This Week In Nuclear’s John Wheeler has an excellent description of the water permit issue going on between the New York State Department of Environmental Conservation and the Indian Point nuclear plant:
The NY position on Indian Point is not about protecting the environment; it is about imposing onerous financial burden on the plant to make it less competitive with the end goal of shutting the plant down for good.

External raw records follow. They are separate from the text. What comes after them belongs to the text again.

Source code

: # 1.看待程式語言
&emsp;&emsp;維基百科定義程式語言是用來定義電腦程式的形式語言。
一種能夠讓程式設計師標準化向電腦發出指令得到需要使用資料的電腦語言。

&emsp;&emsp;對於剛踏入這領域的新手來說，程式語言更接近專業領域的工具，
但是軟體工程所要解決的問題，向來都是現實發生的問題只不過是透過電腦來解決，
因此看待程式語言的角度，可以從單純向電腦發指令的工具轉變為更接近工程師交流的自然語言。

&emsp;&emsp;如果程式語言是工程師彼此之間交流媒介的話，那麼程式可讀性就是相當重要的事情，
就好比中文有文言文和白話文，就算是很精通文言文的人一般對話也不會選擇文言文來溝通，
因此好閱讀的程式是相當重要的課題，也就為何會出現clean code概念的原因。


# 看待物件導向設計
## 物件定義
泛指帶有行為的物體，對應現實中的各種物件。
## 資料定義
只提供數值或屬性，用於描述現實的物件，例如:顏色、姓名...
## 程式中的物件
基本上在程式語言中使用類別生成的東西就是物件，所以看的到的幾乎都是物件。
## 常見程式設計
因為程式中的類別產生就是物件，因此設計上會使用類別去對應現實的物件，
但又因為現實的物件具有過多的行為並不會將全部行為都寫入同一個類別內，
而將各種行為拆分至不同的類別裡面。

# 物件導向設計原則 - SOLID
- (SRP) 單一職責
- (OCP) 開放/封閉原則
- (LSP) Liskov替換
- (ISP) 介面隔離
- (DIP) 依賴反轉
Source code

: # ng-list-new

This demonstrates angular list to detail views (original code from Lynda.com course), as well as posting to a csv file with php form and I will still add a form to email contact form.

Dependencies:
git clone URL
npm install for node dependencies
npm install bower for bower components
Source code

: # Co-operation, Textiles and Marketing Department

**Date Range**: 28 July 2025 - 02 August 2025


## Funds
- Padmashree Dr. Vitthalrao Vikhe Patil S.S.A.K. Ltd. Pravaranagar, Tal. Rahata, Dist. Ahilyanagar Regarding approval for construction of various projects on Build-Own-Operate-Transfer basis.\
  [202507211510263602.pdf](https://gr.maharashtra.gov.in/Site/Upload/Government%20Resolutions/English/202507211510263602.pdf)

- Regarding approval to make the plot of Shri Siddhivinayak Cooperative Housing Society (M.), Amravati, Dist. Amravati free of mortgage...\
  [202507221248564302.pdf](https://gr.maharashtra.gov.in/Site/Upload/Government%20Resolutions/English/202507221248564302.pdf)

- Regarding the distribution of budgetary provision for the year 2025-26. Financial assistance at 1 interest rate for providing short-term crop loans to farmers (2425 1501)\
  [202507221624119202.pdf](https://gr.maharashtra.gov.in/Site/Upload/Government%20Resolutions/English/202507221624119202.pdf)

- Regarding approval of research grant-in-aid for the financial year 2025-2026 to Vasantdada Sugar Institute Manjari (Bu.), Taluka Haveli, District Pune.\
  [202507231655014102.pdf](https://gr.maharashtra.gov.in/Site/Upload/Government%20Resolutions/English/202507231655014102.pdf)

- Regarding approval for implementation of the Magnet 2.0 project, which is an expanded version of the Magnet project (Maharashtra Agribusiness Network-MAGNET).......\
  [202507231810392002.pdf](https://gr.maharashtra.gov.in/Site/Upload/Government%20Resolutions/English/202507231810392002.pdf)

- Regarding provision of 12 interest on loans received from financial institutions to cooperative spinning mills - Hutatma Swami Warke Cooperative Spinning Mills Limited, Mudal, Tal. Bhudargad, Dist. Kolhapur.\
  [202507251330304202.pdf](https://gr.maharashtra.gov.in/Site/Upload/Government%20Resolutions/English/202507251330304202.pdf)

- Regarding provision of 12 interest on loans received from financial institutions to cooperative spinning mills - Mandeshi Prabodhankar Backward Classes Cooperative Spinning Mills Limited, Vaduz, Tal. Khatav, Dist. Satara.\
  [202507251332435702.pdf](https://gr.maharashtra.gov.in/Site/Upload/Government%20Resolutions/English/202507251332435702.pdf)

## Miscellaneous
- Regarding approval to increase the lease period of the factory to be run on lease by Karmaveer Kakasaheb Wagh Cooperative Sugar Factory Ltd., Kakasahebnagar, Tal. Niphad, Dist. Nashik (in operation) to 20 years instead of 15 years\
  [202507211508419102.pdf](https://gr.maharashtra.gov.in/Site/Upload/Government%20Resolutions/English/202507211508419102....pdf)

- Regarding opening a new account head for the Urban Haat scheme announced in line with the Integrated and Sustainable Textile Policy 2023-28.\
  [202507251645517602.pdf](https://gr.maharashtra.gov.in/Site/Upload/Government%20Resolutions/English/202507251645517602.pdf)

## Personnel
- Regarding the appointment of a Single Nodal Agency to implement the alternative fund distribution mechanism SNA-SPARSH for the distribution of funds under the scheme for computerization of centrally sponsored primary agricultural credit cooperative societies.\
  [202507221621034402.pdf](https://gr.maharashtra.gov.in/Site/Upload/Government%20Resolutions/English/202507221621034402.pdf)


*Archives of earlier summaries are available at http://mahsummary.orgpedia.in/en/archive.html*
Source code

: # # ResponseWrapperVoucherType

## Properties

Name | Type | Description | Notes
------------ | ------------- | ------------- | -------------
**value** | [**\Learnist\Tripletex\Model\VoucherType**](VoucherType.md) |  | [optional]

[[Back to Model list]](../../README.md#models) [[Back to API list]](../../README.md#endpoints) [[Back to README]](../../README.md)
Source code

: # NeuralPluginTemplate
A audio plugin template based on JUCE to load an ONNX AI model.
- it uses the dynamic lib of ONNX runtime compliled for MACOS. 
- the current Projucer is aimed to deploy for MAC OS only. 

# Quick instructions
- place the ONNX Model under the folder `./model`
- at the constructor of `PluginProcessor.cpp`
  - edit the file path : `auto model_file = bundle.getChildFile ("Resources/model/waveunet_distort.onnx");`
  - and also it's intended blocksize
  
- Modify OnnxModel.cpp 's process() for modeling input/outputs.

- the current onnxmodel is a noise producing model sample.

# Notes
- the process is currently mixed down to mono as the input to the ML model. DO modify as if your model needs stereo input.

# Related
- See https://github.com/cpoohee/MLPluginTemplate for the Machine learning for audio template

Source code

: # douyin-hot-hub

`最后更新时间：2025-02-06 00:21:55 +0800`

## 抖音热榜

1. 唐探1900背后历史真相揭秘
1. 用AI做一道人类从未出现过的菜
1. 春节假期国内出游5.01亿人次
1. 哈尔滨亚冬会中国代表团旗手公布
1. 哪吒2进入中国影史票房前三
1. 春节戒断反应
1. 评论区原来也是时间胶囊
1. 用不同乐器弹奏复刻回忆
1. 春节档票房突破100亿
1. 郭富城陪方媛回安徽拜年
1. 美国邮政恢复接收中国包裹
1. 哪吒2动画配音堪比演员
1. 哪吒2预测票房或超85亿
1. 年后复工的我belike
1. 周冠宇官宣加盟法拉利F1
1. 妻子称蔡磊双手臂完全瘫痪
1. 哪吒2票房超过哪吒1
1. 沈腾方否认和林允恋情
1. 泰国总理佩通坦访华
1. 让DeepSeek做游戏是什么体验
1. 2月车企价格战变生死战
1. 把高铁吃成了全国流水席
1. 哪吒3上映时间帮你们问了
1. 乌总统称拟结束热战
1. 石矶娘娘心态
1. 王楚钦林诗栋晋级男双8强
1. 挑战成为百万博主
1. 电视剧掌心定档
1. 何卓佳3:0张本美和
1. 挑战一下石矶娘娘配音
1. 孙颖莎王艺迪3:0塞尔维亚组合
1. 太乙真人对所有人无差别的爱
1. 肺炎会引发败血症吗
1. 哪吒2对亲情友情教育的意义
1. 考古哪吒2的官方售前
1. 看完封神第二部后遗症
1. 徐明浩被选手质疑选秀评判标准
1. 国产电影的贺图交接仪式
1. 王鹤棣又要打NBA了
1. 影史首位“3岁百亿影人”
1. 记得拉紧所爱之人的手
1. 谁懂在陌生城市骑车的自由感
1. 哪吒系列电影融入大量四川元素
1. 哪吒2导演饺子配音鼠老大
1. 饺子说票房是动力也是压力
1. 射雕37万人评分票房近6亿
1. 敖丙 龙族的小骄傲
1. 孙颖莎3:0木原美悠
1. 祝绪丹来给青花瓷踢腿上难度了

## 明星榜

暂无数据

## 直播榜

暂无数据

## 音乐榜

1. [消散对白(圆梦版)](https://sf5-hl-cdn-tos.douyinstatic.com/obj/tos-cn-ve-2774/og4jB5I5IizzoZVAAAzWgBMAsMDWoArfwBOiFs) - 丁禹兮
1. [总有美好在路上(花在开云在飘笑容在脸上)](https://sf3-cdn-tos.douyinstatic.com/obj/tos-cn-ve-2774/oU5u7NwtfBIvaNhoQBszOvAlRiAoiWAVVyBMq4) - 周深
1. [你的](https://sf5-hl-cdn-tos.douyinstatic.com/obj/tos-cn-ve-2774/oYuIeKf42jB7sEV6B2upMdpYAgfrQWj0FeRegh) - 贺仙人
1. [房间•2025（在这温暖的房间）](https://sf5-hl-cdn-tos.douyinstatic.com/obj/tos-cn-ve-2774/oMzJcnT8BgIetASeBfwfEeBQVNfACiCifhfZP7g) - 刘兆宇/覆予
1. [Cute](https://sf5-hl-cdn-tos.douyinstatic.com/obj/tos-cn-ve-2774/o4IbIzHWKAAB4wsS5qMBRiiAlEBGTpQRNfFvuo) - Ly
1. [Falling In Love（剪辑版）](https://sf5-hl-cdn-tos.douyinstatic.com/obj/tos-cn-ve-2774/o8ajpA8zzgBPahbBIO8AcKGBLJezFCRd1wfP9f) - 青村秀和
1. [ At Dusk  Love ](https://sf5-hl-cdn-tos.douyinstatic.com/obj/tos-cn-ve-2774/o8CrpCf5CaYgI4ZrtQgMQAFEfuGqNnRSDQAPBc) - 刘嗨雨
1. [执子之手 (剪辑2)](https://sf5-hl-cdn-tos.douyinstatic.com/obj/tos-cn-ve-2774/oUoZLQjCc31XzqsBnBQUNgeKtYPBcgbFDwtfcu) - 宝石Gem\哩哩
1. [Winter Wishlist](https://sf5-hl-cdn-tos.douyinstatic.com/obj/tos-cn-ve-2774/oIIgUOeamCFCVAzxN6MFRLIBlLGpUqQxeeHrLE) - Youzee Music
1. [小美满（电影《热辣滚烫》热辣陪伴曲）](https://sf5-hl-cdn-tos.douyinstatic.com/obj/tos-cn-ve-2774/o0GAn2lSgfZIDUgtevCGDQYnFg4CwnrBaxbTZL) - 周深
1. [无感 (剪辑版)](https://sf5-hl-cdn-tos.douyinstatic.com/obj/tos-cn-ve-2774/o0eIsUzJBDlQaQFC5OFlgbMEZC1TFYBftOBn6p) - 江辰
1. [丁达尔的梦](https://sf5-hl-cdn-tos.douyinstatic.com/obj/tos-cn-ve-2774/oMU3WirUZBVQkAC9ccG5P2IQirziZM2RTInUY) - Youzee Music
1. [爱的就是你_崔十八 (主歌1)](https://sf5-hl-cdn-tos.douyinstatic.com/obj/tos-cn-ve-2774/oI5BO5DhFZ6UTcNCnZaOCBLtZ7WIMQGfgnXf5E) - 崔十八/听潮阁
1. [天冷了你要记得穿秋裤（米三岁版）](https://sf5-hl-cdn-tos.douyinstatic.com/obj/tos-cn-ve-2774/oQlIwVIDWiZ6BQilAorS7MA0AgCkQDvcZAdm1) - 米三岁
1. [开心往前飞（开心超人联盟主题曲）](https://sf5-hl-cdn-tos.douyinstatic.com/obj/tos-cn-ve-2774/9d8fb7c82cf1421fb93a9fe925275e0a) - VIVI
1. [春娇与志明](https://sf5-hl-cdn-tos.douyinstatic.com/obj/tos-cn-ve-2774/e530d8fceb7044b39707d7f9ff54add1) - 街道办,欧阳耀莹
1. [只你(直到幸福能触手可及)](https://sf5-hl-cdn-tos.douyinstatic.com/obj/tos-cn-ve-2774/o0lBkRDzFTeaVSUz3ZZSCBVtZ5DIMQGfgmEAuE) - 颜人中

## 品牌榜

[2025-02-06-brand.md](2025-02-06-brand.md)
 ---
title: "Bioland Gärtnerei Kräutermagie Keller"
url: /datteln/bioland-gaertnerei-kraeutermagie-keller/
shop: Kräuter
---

Don’t worry, he has facts to back up his statement. For instance:
I highly recommend stopping by for more!It is illogical for NY State to object to the use of wedge wire screens [to reduce the plant’s impact on fish] on the basis that the technology is experimental and unproven. According to the US Environmental Protection Agency wedge wire screens have been successfully tested in a variety of settings in New Jersey, Delaware, Maryland, Florida, and Kansas, and on bodies of water including the St John River and the Delaware River in conditions very similar to the Hudson River. In these examples wedge wire screens essentially eliminated impingement and reduced entrainment from 66 to 99%. On the issue of lack of experience at large nuclear plants, from the perspective of the cooling source, the fuel source is irrelevant; steam plants are steam plants. Wedge wire screens have been used at large 770 MW fossil fueled plants. While not quite as large as Indian Point where each of the two reactors is about 1000 MW, the size is in the same ballpark. Keep in mind each unit has it’s own separate intake from the river.